Work to complete
Answer with a bare number: the count of lines in the records below that have the word "role".

Stored entries

★ ★ ★ ★

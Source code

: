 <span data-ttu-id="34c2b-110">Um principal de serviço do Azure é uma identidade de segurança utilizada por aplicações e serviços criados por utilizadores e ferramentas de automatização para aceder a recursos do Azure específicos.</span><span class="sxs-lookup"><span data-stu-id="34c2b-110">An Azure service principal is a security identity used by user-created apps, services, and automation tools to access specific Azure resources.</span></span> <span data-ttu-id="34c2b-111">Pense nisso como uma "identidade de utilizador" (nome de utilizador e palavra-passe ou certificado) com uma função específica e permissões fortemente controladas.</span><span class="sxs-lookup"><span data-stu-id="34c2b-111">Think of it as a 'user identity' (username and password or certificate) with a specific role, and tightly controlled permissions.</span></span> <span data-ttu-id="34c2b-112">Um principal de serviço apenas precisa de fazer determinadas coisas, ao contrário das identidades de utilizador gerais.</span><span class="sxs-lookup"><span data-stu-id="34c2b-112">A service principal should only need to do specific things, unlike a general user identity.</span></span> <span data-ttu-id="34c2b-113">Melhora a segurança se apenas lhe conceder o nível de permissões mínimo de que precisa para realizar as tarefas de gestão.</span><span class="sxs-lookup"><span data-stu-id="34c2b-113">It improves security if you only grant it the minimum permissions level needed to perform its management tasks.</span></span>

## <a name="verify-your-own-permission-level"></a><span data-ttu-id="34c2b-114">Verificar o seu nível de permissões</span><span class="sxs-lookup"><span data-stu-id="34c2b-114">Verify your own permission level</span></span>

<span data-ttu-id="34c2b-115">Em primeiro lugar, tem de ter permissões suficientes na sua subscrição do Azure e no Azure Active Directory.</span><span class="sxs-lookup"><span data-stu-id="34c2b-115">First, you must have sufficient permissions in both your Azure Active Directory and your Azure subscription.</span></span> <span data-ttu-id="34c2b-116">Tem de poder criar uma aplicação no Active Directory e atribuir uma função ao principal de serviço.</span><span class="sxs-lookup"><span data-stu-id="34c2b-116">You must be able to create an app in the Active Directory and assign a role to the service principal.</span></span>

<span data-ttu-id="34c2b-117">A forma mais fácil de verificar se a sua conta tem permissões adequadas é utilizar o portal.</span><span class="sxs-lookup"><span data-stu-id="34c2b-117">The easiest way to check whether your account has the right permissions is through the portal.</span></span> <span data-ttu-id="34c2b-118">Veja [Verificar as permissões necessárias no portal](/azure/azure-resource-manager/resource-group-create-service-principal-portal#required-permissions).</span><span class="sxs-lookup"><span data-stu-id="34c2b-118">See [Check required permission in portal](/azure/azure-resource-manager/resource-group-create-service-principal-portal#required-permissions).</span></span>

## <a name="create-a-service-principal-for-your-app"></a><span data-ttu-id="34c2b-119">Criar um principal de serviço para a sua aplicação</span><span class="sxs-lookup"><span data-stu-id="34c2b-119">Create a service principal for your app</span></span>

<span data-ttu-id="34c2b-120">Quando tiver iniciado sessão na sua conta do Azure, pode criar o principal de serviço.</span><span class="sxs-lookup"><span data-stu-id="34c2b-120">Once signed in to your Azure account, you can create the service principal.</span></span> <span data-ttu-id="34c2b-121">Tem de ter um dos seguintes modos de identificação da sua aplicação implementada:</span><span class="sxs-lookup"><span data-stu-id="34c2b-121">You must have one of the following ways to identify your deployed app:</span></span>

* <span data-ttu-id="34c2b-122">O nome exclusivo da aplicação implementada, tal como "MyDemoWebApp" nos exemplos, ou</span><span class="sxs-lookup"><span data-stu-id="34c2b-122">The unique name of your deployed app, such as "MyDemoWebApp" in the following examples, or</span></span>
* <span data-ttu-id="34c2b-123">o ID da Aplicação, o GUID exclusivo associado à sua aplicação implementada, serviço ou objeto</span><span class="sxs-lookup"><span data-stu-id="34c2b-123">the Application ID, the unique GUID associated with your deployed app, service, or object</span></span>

★ ★ ★ ★

Task response
2